Making waves at Temperley London
Kafka discourages stylists in her classes from calling the revamped style a perm at all because it tends to scare both clients and stylists, bringing flashbacks of tight '80s spiral curls and hours spent rolling and unrolling rods. "Fashion at the time was big and bulky, and hair was the ultimate accessory," Kafka says. "Even the boys from The
Brady Bunch had perms." However, trends changed in the '90s, when silhouettes became more streamlined and hair needed to be sleek. Haircolor also gained in popularity, and technology didn't exist at that time to do perms on high-porosity hair. Clients chose color over curl, and perms seemed destined to be a thing of the past.
With designers sending models down the runway in wavy hair, texture is enjoying a renaissance of sorts, and clients are once again craving curls. What they don't want is to spend hours on their hair each day, which is why a crop of new and improved perms are the perfect solution.
"Waves are making a comeback in two ways," says Tom de Vries, education development manager for Joico. "There is an overall increase in the number of clients who are seeking easy hairstyles that offer that sexy, been-to-the-beach look with loose or even medium waves. The way texture services are used continues to evolve, so we are seeing even more activity."
New formulas allow people with color-treated hair to safely perm their hair. "New chemicals are intelligent in the sense that they know exactly which bonds to break in the hair," Kafka explains. The ammonia in today's formulas doesn't take the hair out of its normal state, according to Kafka. "Some people's hair is stronger after their perm than it was before," she says.
Another plus: Today's perms require about 15 rods instead of 250 rods. "To create the soft body that clients are after, we are not using traditional perm rods," Kafka says. Instead stylists are using benders—large, soft rods—aluminum foil and bridal tulle, which is cost effective.

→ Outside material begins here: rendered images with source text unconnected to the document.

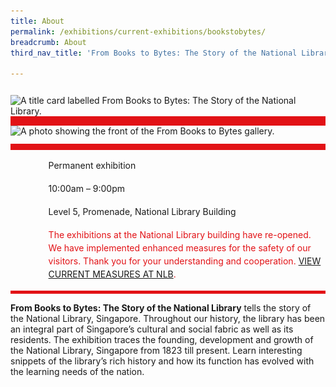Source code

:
 ```yaml
---
title: About
permalink: /exhibitions/current-exhibitions/bookstobytes/
breadcrumb: About
third_nav_title: 'From Books to Bytes: The Story of the National Library'

---
```



<section class="section__about">
<div class="container__card">
    <div class="row">
        <div class="col is-full" style="border-bottom: 15px solid #E21216; padding: 12px 0 0 0;">
            <img srcset="/images/event-images/frombooks/from-books-to-bytes-tab-banner_v2_400w.jpg 400w, /images/event-images/frombooks/from-books-to-bytes-tab-banner_v2_1000w.jpg 1000w" sizes="(max-width: 500px) 40vw, 100vw" height="250" width="1000" src="/images/event-images/frombooks/from-books-to-bytes-tab-banner_v2_400w.jpg" alt="A title card labelled From Books to Bytes: The Story of the National Library.">
        </div>
    </div>    
    <div class="row">
        <div class="col is-full" style="padding: 0 0 12px 0;">
            <img srcset="/images/event-images/frombooks/from-books-to-bytes-main-image_400w.jpg 400w, /images/event-images/frombooks/from-books-to-bytes-main-image_1000w.jpg 1000w" sizes="(max-width: 500px) 40vw, 100vw" height="665" width="1000" src="/images/event-images/frombooks/from-books-to-bytes-main-image_400w.jpg" alt="A photo showing the front of the From Books to Bytes gallery.">
        </div>
    </div>
        <div class="row">
            <div class="col" style="border-top: 10px solid #E21216; border-bottom: 5px solid #E21216;">
                <ul style="list-style: none; margin-left: 0px;">
                    <li style="margin-bottom: 1rem;">
                        <span class="sgds-icon sgds-icon-calendar" style="font-size: 150%; display: inline-block; float: left; vertical-align: middle;"></span>
                        <div style="line-height: 150%; padding-left: 2.3rem;">Permanent exhibition</div>
                    </li> 
                    <li style="margin-bottom: 1rem;">
                        <span class="sgds-icon sgds-icon-clock" style="font-size: 150%; display: inline-block; float: left; vertical-align: middle;"></span>
                        <div style="line-height: 150%; padding-left: 2.3rem;">10:00am – 9:00pm</div>
                    </li>          
                    <li style="margin-bottom: 1rem;">
                        <span class="sgds-icon sgds-icon-map" style="font-size: 150%; display: inline-block; float: left; vertical-align: middle;"></span>
                        <div style="line-height: 150%; padding-left: 2.3rem;">Level 5, Promenade, National Library Building</div>
                    </li>                    
                    <li style="margin-bottom: 1rem;">
                        <span class="sgds-icon sgds-icon-triangle-warning" style="font-size: 150%; display: inline-block; float: left; vertical-align: middle; color: #E21216"></span>
                        <div style="line-height: 150%; padding-left: 2.3rem; color: #E21216">The exhibitions at the National Library building have re-opened. We have implemented enhanced measures for the safety of our visitors. Thank you for your understanding and cooperation. <a href="https://www.nlb.gov.sg/" target="_blank" rel="noopener">VIEW CURRENT MEASURES AT NLB</a>.</div>
                    </li>
                    </ul>
                </div>
            </div>
</div>
    
<div class="container__description">
    <div class="row">
        <div class="col is-full padding--top--lg">
            <p><strong>From Books to Bytes: The Story of the National Library</strong> tells the story of the National Library, Singapore. Throughout our history, the library has been an integral part of Singapore’s cultural and social fabric as well as its residents. The exhibition traces the founding, development and growth of the National Library, Singapore from 1823 till present. Learn interesting snippets of the library’s rich history and how its function has evolved with the learning needs of the nation.</p>
        </div>
    </div>
</div>

</section>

Joico recently released its K-PAK Waves line of perm products. Stylists can choose from six formulas, each tailored to specific hair types. The Reconstructive Acid Wave produces true-to-rod-size curls on normal, multiporosity, tinted and highlighted hair. The Reconstructive Extra Body Acid Wave offers true-to-rod-size curls with extra resilience on normal, fine, limp and gray hair. For single-process tinted or highlighted hair, the line has Reconstructive Alkaline Wave for all types of color-treated hair. There is also a Reconstructive Alkaline Wave for normal or resistant hair that provides a firm curl with extra volume and style support. The Reconstructive Non-Thio Wave comes in two formulas, one for normal and resistant hair and the other for all types of color-treated hair. This gentle formula produces natural waves and luscious curls, which are in style right now. The formulas also contain Quadramine Complex, which protects the cuticle. The result is a head of frizz-free, long-lasting curls.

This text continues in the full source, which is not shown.